Moreover, section 15.04 provides for possible expulsion of a company member who "has willfully violated any provision of this Agreement." Section 15.04 also provides that a willfully violating member "shall be considered a Defaulting Member, and the Company or other Members may also exercise any one or more of the remedies provided for in Article 15.01." Section 15.01 provides numerous remedies, including forfeiture of a defaulting member's membership interest.
Prior to Smith's filing this lawsuit, Harrell filed a lawsuit individually and derivatively on behalf of Covenant, against Smith and against entities not party to 2 this lawsuit. Harrell alleged claims for breach of fiduciary duty and joint tortfeasor participation in breach of fiduciary (against all defendants); breach of contract (against Smith); fraud (against Smith); money had and received (against all defendants); and sought appointment of a receiver for Covenant pursuant to section 11.404(a)(1) of the Texas Business Organizations Code.
Smith's counterclaim alleged twenty-three instances in which Harrell challenged his authority to manage Covenant. Smith alleged Harrell challenged his authority in the petition and in deposition testimony.
After unsuccessful efforts to obtain discovery information, Harrell non-suited his claims and paid Smith his attorney's fees pursuant to indemnity provisions of the company agreement. Smith moved for leave to add a counterclaim for declaratory relief. He sought to allege Harrell had willfully violated section 6.12 of the restated agreement by challenging Smith's broad and discretionary managerial authority. Harrell moved to dismiss the case. The trial court denied Smith's motion for leave to amend and dismissed the matter as moot.
Subsequently, Smith filed the present lawsuit individually and derivatively on behalf of Covenant against Harrell. Smith basically alleges in this lawsuit what he unsuccessfully sought leave to allege via counterclaim in Harrell's previous lawsuit. Smith's petition here alleges: "Pursuant to Chapter 37 of the Texas Civil Practice and Remedies Code, Smith moves the Court for a declaration as a matter of law that Harrell willfully breached the Restated Company Agreement of Covenant Equity 3 Partners, L.L.C. under Section 15.03." Smith also alleges twenty-three instances of Harrell's challenging Smith's authority in the petition and in deposition testimony of the previous lawsuit.
We note that section 15.03 concerns "compromise or release." Smith's reference to section 15.03 appears to be in error. Section 15.04 addresses willful violation of the restated agreement. The parties' arguments nonetheless focus on section 15.04 rather than on section 15.03.
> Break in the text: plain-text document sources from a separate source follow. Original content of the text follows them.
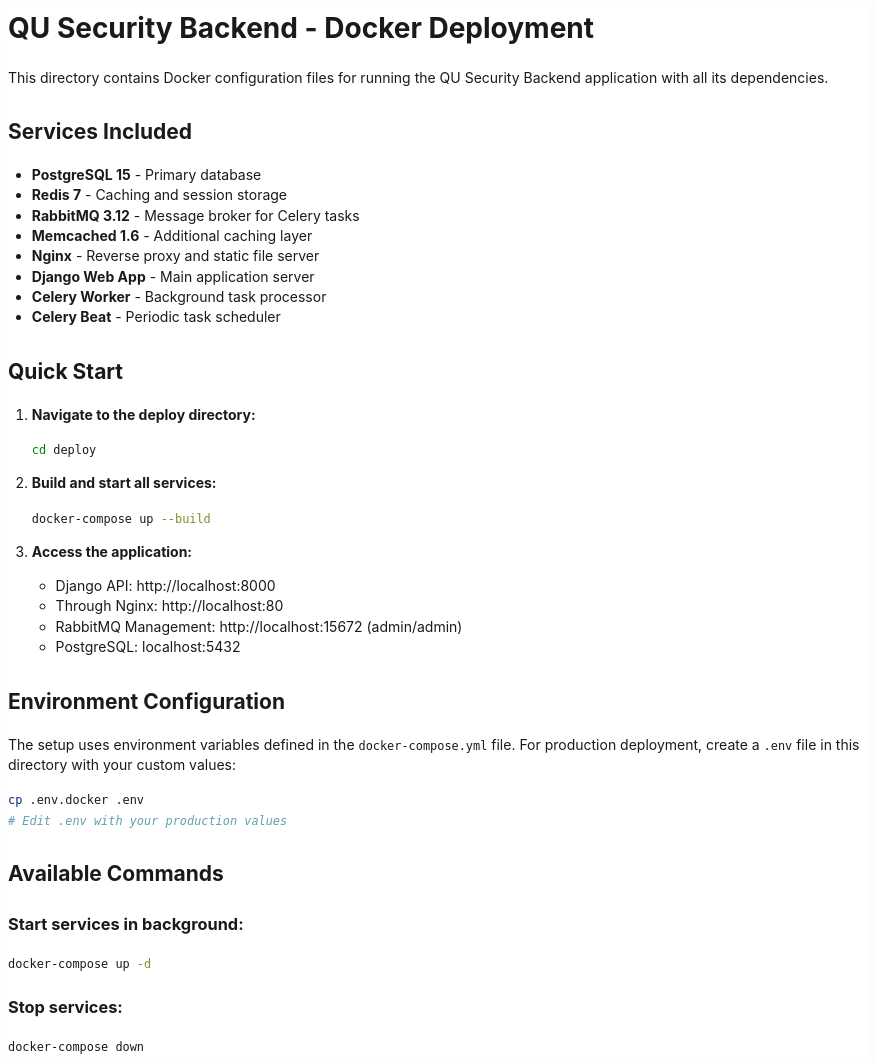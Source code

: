 # QU Security Backend - Docker Deployment

This directory contains Docker configuration files for running the QU Security Backend application with all its dependencies.

## Services Included

- **PostgreSQL 15** - Primary database
- **Redis 7** - Caching and session storage
- **RabbitMQ 3.12** - Message broker for Celery tasks
- **Memcached 1.6** - Additional caching layer
- **Nginx** - Reverse proxy and static file server
- **Django Web App** - Main application server
- **Celery Worker** - Background task processor
- **Celery Beat** - Periodic task scheduler

## Quick Start

1. **Navigate to the deploy directory:**
   ```bash
   cd deploy
   ```

2. **Build and start all services:**
   ```bash
   docker-compose up --build
   ```

3. **Access the application:**
   - Django API: http://localhost:8000
   - Through Nginx: http://localhost:80
   - RabbitMQ Management: http://localhost:15672 (admin/admin)
   - PostgreSQL: localhost:5432

## Environment Configuration

The setup uses environment variables defined in the `docker-compose.yml` file. For production deployment, create a `.env` file in this directory with your custom values:

```bash
cp .env.docker .env
# Edit .env with your production values
```

## Available Commands

### Start services in background:
```bash
docker-compose up -d
```

### Stop services:
```bash
docker-compose down
```
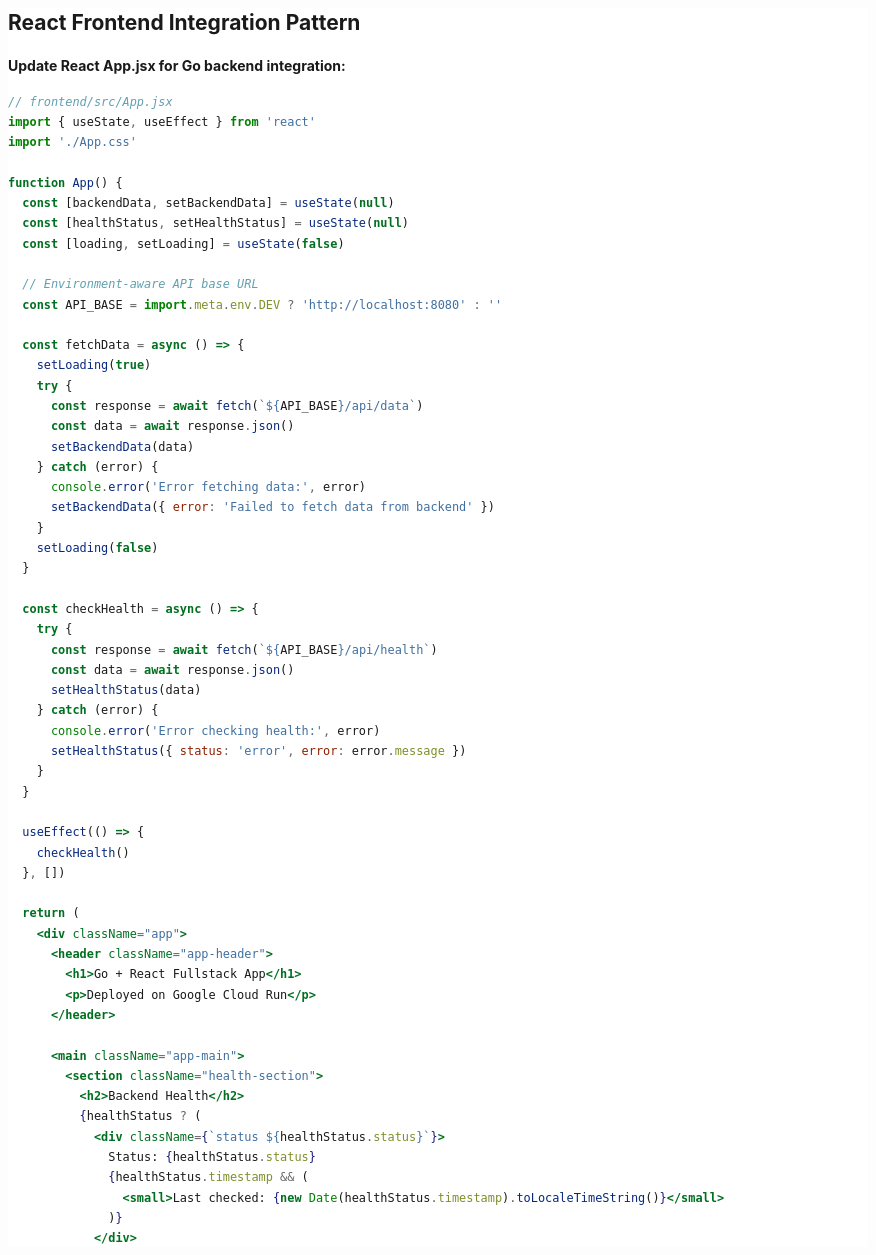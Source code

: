 
## React Frontend Integration Pattern

**Update React App.jsx for Go backend integration:**

```jsx
// frontend/src/App.jsx  
import { useState, useEffect } from 'react'
import './App.css'

function App() {
  const [backendData, setBackendData] = useState(null)
  const [healthStatus, setHealthStatus] = useState(null)
  const [loading, setLoading] = useState(false)

  // Environment-aware API base URL
  const API_BASE = import.meta.env.DEV ? 'http://localhost:8080' : ''

  const fetchData = async () => {
    setLoading(true)
    try {
      const response = await fetch(`${API_BASE}/api/data`)
      const data = await response.json()
      setBackendData(data)
    } catch (error) {
      console.error('Error fetching data:', error)
      setBackendData({ error: 'Failed to fetch data from backend' })
    }
    setLoading(false)
  }

  const checkHealth = async () => {
    try {
      const response = await fetch(`${API_BASE}/api/health`)
      const data = await response.json()
      setHealthStatus(data)
    } catch (error) {
      console.error('Error checking health:', error)
      setHealthStatus({ status: 'error', error: error.message })
    }
  }

  useEffect(() => {
    checkHealth()
  }, [])

  return (
    <div className="app">
      <header className="app-header">
        <h1>Go + React Fullstack App</h1>
        <p>Deployed on Google Cloud Run</p>
      </header>

      <main className="app-main">
        <section className="health-section">
          <h2>Backend Health</h2>
          {healthStatus ? (
            <div className={`status ${healthStatus.status}`}>
              Status: {healthStatus.status}
              {healthStatus.timestamp && (
                <small>Last checked: {new Date(healthStatus.timestamp).toLocaleTimeString()}</small>
              )}
            </div>
```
Harrell subsequently filed a TCPA motion to dismiss, asserting that Smith's filing a petition here violates Harrell's right to petition that he allegedly exercised in his previous lawsuit. Harrell urges that this lawsuit is "based on" or is brought "in response to" his previous lawsuit. Harrell alleges he exercised his "right to petition" via his petition and deposition testimony in the previous lawsuit.
The trial court, after a hearing, denied Harrell's TCPA motion to dismiss. This accelerated, interlocutory appeal followed.
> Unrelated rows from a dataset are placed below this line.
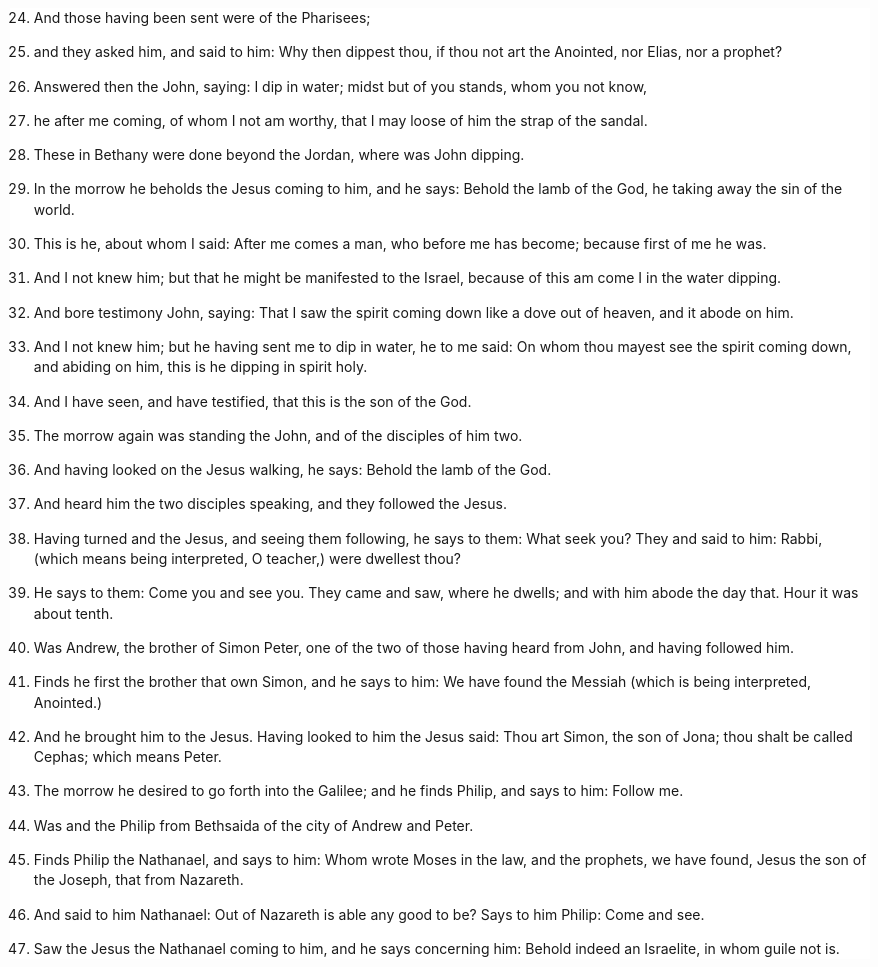 24. And those having been sent were of the Pharisees;

25. and they asked him, and said to him: Why then dippest thou, if thou not art the Anointed, nor Elias, nor a prophet?

26. Answered then the John, saying: I dip in water; midst but of you stands, whom you not know,

27. he after me coming, of whom I not am worthy, that I may loose of him the strap of the sandal.

28. These in Bethany were done beyond the Jordan, where was John dipping.

29. In the morrow he beholds the Jesus coming to him, and he says: Behold the lamb of the God, he taking away the sin of the world.

30. This is he, about whom I said: After me comes a man, who before me has become; because first of me he was.

31. And I not knew him; but that he might be manifested to the Israel, because of this am come I in the water dipping.

32. And bore testimony John, saying: That I saw the spirit coming down like a dove out of heaven, and it abode on him.

33. And I not knew him; but he having sent me to dip in water, he to me said: On whom thou mayest see the spirit coming down, and abiding on him, this is he dipping in spirit holy.

34. And I have seen, and have testified, that this is the son of the God.

35. The morrow again was standing the John, and of the disciples of him two.

36. And having looked on the Jesus walking, he says: Behold the lamb of the God.

37. And heard him the two disciples speaking, and they followed the Jesus.

38. Having turned and the Jesus, and seeing them following, he says to them: What seek you? They and said to him: Rabbi, (which means being interpreted, O teacher,) were dwellest thou?

39. He says to them: Come you and see you. They came and saw, where he dwells; and with him abode the day that. Hour it was about tenth.

40. Was Andrew, the brother of Simon Peter, one of the two of those having heard from John, and having followed him.

41. Finds he first the brother that own Simon, and he says to him: We have found the Messiah (which is being interpreted, Anointed.)

42. And he brought him to the Jesus. Having looked to him the Jesus said: Thou art Simon, the son of Jona; thou shalt be called Cephas; which means Peter.

43. The morrow he desired to go forth into the Galilee; and he finds Philip, and says to him: Follow me.

44. Was and the Philip from Bethsaida of the city of Andrew and Peter.

45. Finds Philip the Nathanael, and says to him: Whom wrote Moses in the law, and the prophets, we have found, Jesus the son of the Joseph, that from Nazareth.

46. And said to him Nathanael: Out of Nazareth is able any good to be? Says to him Philip: Come and see.

47. Saw the Jesus the Nathanael coming to him, and he says concerning him: Behold indeed an Israelite, in whom guile not is.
THE TCPA AND STANDARD OF REVIEW
Whether the TCPA applies to a legal action is an issue of statutory interpretation we review de novo. See Creative Oil & Gas, LLC v. Lona Hills Ranch, LLC, 591 S.W.3d 127, 132 (Tex. 2019); Youngkin v. Hines, 546 S.W.3d 675, 680 (Tex. 2018); Dyer v. Medoc Health Servs., LLC, 573 S.W.3d 418, 424 (Tex. App.-Dallas 2019, pet. denied). 4
The TCPA defines "[l]egal action" as "a lawsuit, cause of action, petition, complaint, cross-claim, or counterclaim or any other judicial pleading or filing that requests legal, declaratory, or equitable relief" but does not include certain matters not at issue here. Tex. Civ. Prac. & Rem. Code Ann. § 27.001(6).
As an anti-SLAPP statute, the TCPA "protects citizens who petition or speak on matters of public concern from retaliatory lawsuits that seek to intimidate or silence them." In re Lipsky, 460 S.W.3d 579, 584 (Tex. 2015) (orig. proceeding).
"SLAPP" is an acronym for "Strategic Lawsuits Against Public Participation." Krasnicki v. Tactical Entm't, LLC, 583 S.W.3d 279, 282 (Tex. App.-Dallas 2019, pet. denied).
In conducting our review, we must construe the TCPA "liberally to effectuate its purpose and intent fully." Tex. Civ. Prac. & Rem. Code Ann. § 27.011(b); State ex rel Best v. Harper, 562 S.W.3d 1, 11 (Tex. 2018). The TCPA's stated purpose is to protect both a defendant's right to speech, petition, and association and a claimant's right to pursue valid legal claims for injuries. Montelongo v. Abrea, 622 S.W.3d 290, 299 (Tex. 2021); see also Tex. Civ. Prac. & Rem. Code Ann. § 27.002.
Consistent with general rules of statutory construction, we ascertain and give effect to the legislature's intent as expressed in the statutory language considering the specific language at issue and the TCPA as a whole, and we construe the statute's words according to their plain and common meaning, unless a contrary intention is apparent from the context or unless such a construction leads to absurd results. See Dyer, 573 S.W.3d at 424-25.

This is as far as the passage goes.